Share your dilemmas and get honest opinions from other Mumsnetters.

Friend called my child's behaviour psychotic

211 replies

HelenLaBloodyAnnoyed · 23/02/2019 22:41

I bumped into a friend and her 3 year old with my DC in the park this afternoon. We met when our DC became friends at nursery and used to meet up every 2-3 weeks but after she changed her work hours it gradually tailed off. She is pretty rigid with her DC and ensures they adhere to every single rule. I'm more relaxed but definitely don't let them run riot. For example - if no one else was in the park, I wouldn't have a problem with my DC climbing up the slide, if they see puddles I don't mind if they splash in them, if they want to climb trees, collect rocks, stroke dogs - that's fine. My friend always looked shocked and told her DC a firm no to joining in.
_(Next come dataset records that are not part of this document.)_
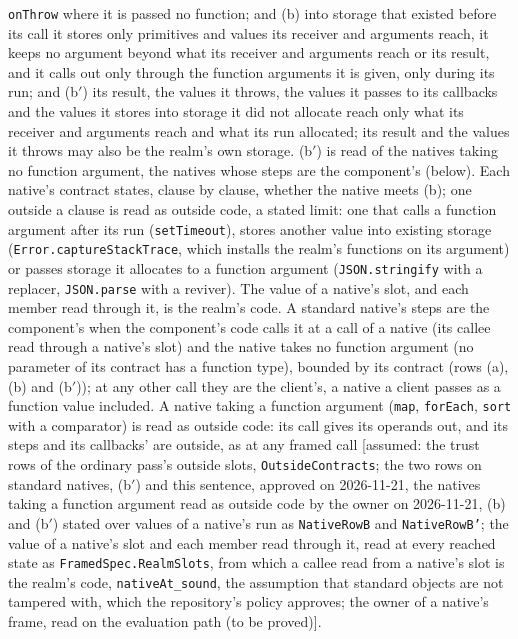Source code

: \documentclass[10pt,a4paper]{article}
\theoremstyle{definition}
\theoremstyle{remark}
\newcommand{\code}[1]{\texttt{#1}}
\newcommand{\lean}[1]{\texttt{\small #1}}
\newcommand{\status}[1]{\textsf{\small[#1]}}
\begin{document}
\begin{description}[leftmargin=1.5em,style=nextline]
\code{onThrow} where it is passed no function; and (b) into storage
that existed before its call it stores only primitives and values its
receiver and arguments reach, it keeps no argument beyond what its
receiver and arguments reach or its result, and it calls out only
through the function arguments it is given, only during its run; and
(b$'$) its result, the values it throws, the values it passes to its
callbacks and the values it stores into storage it did not allocate reach
only what its receiver and arguments reach and what its run allocated; its
result and the values it throws may also be the realm's own storage.
(b$'$) is read of the natives taking no function argument, the natives
whose steps are the component's (below). Each
native's contract states, clause by clause, whether the native meets
(b); one outside a clause is read as outside code, a stated limit: one
that calls a function argument after its run
(\code{setTimeout}), stores another value into existing storage
(\code{Error.captureStackTrace}, which installs the realm's functions on
its argument) or passes storage it allocates to a function argument
(\code{JSON.stringify} with a replacer, \code{JSON.parse} with a
reviver). The value of a native's slot, and each member read
through it, is the realm's code.
A standard native's steps are the component's when the component's code
calls it at a call of a native (its callee read through a native's slot)
and the native takes no function argument (no parameter of its contract
has a function type), bounded by its contract (rows (a), (b) and (b$'$));
at any other call they are the client's, a native a client passes as a
function value included. A native taking a function argument
(\code{map}, \code{forEach}, \code{sort} with a comparator) is read as
outside code: its call gives its operands out, and its steps and its
callbacks' are outside, as at any framed call
\status{assumed: the trust rows of the ordinary pass's outside slots, \lean{OutsideContracts}; the two rows on standard natives, (b$'$) and this sentence, approved on 2026-11-21, the natives taking a function argument read as outside code by the owner on 2026-11-21, (b) and (b$'$) stated over values of a native's run as \lean{NativeRowB} and \lean{NativeRowB'}; the value of a native's slot and each member read through it, read at every reached state as \lean{FramedSpec.RealmSlots}, from which a callee read from a native's slot is the realm's code, \lean{nativeAt\_sound}, the assumption that standard objects are not tampered with, which the repository's policy approves; the owner of a native's frame, read on the evaluation path (to be proved)}.

\end{description}
\end{document}
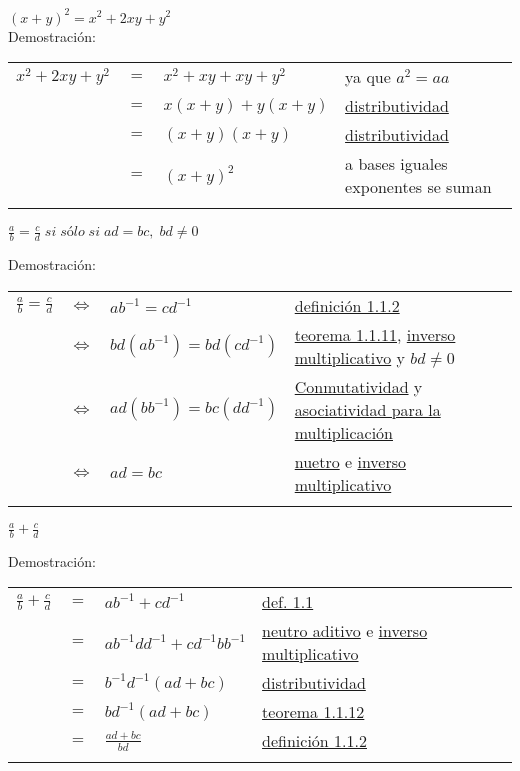 \begin{teo}
$(x+y)^2=x^2+2xy+y^2$\\ \label{teo 1.1.20}
Demostración:
\begin{center}
\begin{tabular}{r c l l}
$x^2+2xy+y^2$&$=$&$x^2+xy+xy+y^2$&ya que $a^2=aa$\\
&$=$&$x(x+y)+y(x+y)$&\hyperref[D]{distributividad}\\
&$=$&$(x+y)(x+y)$&\hyperref[D]{distributividad}\\
&$=$&$(x+y)^2$&a bases iguales exponentes se suman\\\\
\end{tabular}
\end{center}
\end{teo}


\begin{teo}
$\displaystyle\frac{a}{b}=\frac{c}{d}\; si \; sólo \; si \; ad=bc, \; bd\neq 0$\\ \label{teo 1.1.21}

Demostración:
\begin{center}
\begin{tabular}{r c l l}
$\displaystyle\frac{a}{b}=\frac{c}{d}$&$\Leftrightarrow$&$ab^{-1}=cd^{-1}$&\hyperref[def 1.1.2]{definición 1.1.2}\\
&$\Leftrightarrow$&$bd(ab^{-1})=bd(cd^{-1})$&\hyperref[teo 1.1.11]{teorema 1.1.11}, \hyperref[M5]{inverso multiplicativo} y $bd\neq 0$\\
&$\Leftrightarrow$&$ad(bb^{-1})=bc(dd^{-1})$&\hyperref[M2]{Conmutatividad} y \hyperref[M3]{asociatividad para la multiplicación}\\
&$\Leftrightarrow$&$ad=bc$&\hyperref[M4]{nuetro} e \hyperref[M5]{inverso multiplicativo}\\\\
\end{tabular}
\end{center}
\end{teo}


\begin{teo}
$\displaystyle\frac{a}{b} + \frac{c}{d}$\\ \label{1.1.22}

Demostración:
\begin{center}
\begin{tabular}{r c l l}
$\displaystyle\frac{a}{b} + \frac{c}{d}$&$=$&$ab^{-1}+cd^{-1}$&\hyperref[def 1.1]{def. 1.1}\\
&$=$&$ab^{-1}dd^{-1}+cd^{-1}bb^{-1}$&\hyperref[A4]{neutro aditivo} e \hyperref[A5]{inverso multiplicativo}\\
&$=$&$b^{-1}d^{-1}(ad+bc)$&\hyperref[D]{distributividad}\\
&$=$&$bd^{-1}(ad+bc)$&\hyperref[teo 1.1.12]{teorema 1.1.12}\\
&$=$&$\displaystyle\frac{ad+bc}{bd}$&\hyperref[def 1.1.2]{definición 1.1.2}\\\\
\end{tabular}
\end{center}
\end{teo}



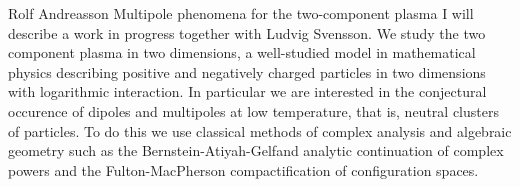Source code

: \talk
{%
    Rolf Andreasson
}
{%
    Multipole phenomena for the two-component plasma
}
{%
    I will describe a work in progress together with Ludvig
    Svensson. We study the two component plasma in two dimensions, a
    well-studied model in mathematical physics describing positive
    and negatively charged particles in two dimensions with
    logarithmic interaction. In particular we are interested in the
    conjectural occurence of dipoles and multipoles at low
    temperature, that is, neutral clusters of particles. To do this
    we use classical methods of complex analysis and algebraic
    geometry such as the Bernstein-Atiyah-Gelfand analytic
    continuation of complex powers and the Fulton-MacPherson
    compactification of configuration spaces.
}
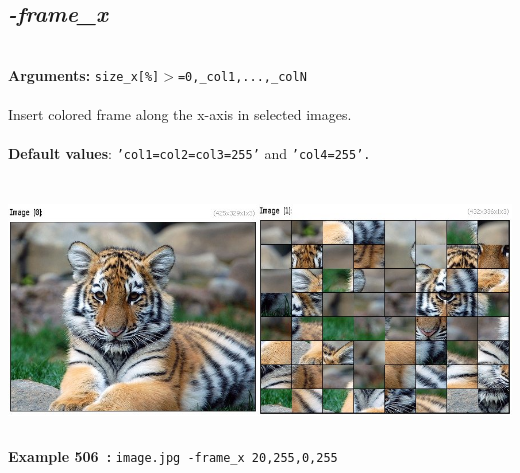 \documentclass[a4paper,11pt,twoside]{book}
\begin{document}
\subsection{\emph{-frame\_x} }\vspace*{-0.5em}
~\\\textbf{Arguments: } 
{\small \texttt{size\_x[\%]$>$=0,\_col1,...,\_colN}}\\~\\
Insert colored frame along the x-axis in selected images.
~\\~\\\textbf{Default values}: {\small \texttt{'col1=col2=col3=255'} and \texttt{'col4=255'.}}
\begin{center}\includegraphics[keepaspectratio=true,height=7cm,width=\textwidth]{img/gmic_def506.jpg}\\
{\footnotesize \textbf{Example 506~:} \texttt{image.jpg -frame\_x 20,255,0,255}}
\end{center}
\end{document}
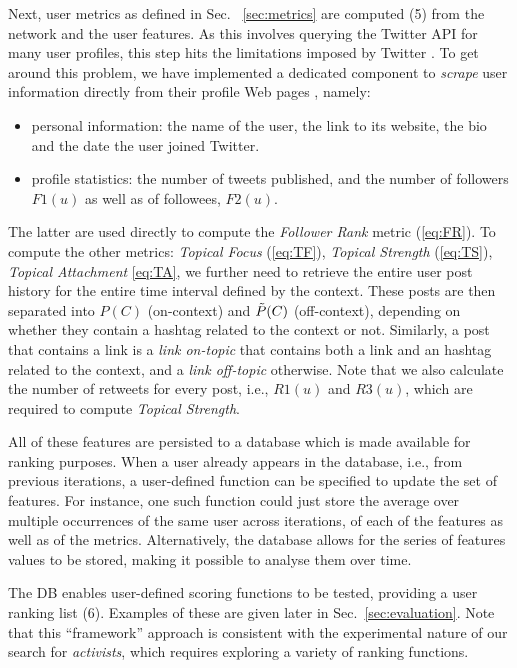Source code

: Next, user metrics as defined in Sec. ~\ref{sec:metrics} are computed (5)  from the network and the user features.
%
As this involves querying the Twitter API for many user profiles, this step hits the limitations imposed by Twitter .
To get around this problem, we have implemented a dedicated component to \textit{scrape} user information directly from their profile Web pages , namely:
\begin{itemize}
	\item personal information: the name of the user, the link to its website, the bio and the date the user joined Twitter.
	\item profile statistics: the number of tweets published, and the number of followers $F1(u)$ as well as of followees, $F2(u)$.
\end{itemize}
The latter are used directly to compute  the \textit{Follower Rank} metric (\ref{eq:FR}).
To compute the other metrics: \textit{Topical Focus} (\ref{eq:TF}), \textit{Topical Strength} (\ref{eq:TS}), \textit{Topical Attachment} \ref{eq:TA}, we further need to retrieve the entire user post history for the entire time interval defined by the context.
These posts are then separated into $P(C)$ (on-context) and $\Tilde{P}(C)$ (off-context), depending on whether they contain a hashtag related to the context or not.
Similarly, a post that contains a link is a \textit{link on-topic} that contains both a link and an hashtag related to the context, and a \textit{link off-topic} otherwise.
Note that we also calculate the number of retweets for every post, i.e., $\mathit{R1}(u)$ and $\mathit{R3}(u)$, which are required to compute \textit{Topical Strength}.

All of these features are persisted to a database which is made available for ranking purposes. 
When a user already appears in the database, i.e., from previous iterations, a user-defined function can be specified to update the set of features. 
For instance, one such function could just store the average over multiple occurrences of the same user across iterations, of each of the features as well as of the metrics.
Alternatively, the database allows for the series of features values to be stored, making it possible to analyse them over time.

The DB enables user-defined scoring functions to be tested, providing a user ranking list (6). Examples of these are given later in Sec.~\ref{sec:evaluation}.
Note that this ``framework'' approach is consistent with the experimental nature of our search for \textit{activists}, which requires exploring a variety of ranking functions.

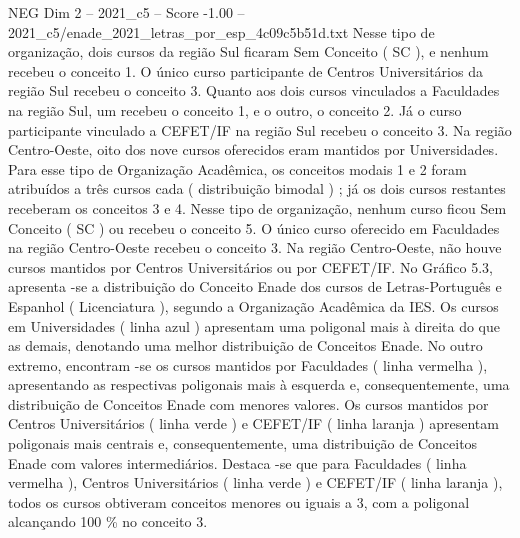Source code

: \begin{textsample}{NEG Dim 2 – 2021\_c5 – Score -1.00 – 2021\_c5/enade\_2021\_letras\_por\_esp\_4c09c5b51d.txt}
Nesse tipo de organização, dois cursos da região Sul ficaram Sem Conceito ( SC ), e nenhum recebeu o conceito 1.
O único curso participante de Centros Universitários da região Sul recebeu o conceito 3.
Quanto aos dois cursos vinculados a Faculdades na região Sul, um recebeu o conceito 1, e o outro, o conceito 2.
Já o curso participante vinculado a CEFET/IF na região Sul recebeu o conceito 3.
Na região Centro-Oeste, oito dos nove cursos oferecidos eram mantidos por Universidades.
Para esse tipo de Organização Acadêmica, os conceitos modais 1 e 2 foram atribuídos a três cursos cada ( distribuição bimodal ) ; já os dois cursos restantes receberam os conceitos 3 e 4.
Nesse tipo de organização, nenhum curso ficou Sem Conceito ( SC ) ou recebeu o conceito 5.
O único curso oferecido em Faculdades na região Centro-Oeste recebeu o conceito 3.
Na região Centro-Oeste, não houve cursos mantidos por Centros Universitários ou por CEFET/IF.
No Gráfico 5.3, apresenta -se a distribuição do Conceito Enade dos cursos de Letras-Português e Espanhol ( Licenciatura ), segundo a Organização Acadêmica da IES.
Os cursos em Universidades ( linha azul ) apresentam uma poligonal mais à direita do que as demais, denotando uma melhor distribuição de Conceitos Enade.
No outro extremo, encontram -se os cursos mantidos por Faculdades ( linha vermelha ), apresentando as respectivas poligonais mais à esquerda e, consequentemente, uma distribuição de Conceitos Enade com menores valores.
Os cursos mantidos por Centros Universitários ( linha verde ) e CEFET/IF ( linha laranja ) apresentam poligonais mais centrais e, consequentemente, uma distribuição de Conceitos Enade com valores intermediários.
Destaca -se que para Faculdades ( linha vermelha ), Centros Universitários ( linha verde ) e CEFET/IF ( linha laranja ), todos os cursos obtiveram conceitos menores ou iguais a 3, com a poligonal alcançando 100 \% no conceito 3.

\end{textsample}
My three year old DD is very unpredictable and I have been concerned about her behaviour for a while. Her older sister has HFA and I wonder if she too is on the spectrum, or if she could have ADHD. The incidents that prompted my friend to call her behaviour 'psychotic' were:

DD climbed to the top of a spider web type net and called me to wave. I waved and then 10 seconds later she called me again, I turned round and she leapt off the top of it at me Confused It was high and luckily I wasn't holding the baby and managed to catch her. She has form for doing this - leaping from the top of the stairs at me without warning, jumping off the sofa onto my back when I'm changing baby on the floor. She seems to have no comprehension of what she's done wrong afterwards.

After the park we were all walking to the car park together. We were waiting for a green man to cross the road and I was adjusting my dogs lead as she was tangled and I heard the click of the pushchair break. DD had taken it off and if I hadn't been blocking the wheel with my foot then baby would have rolled into the road. Again, DD appears vacant when told off.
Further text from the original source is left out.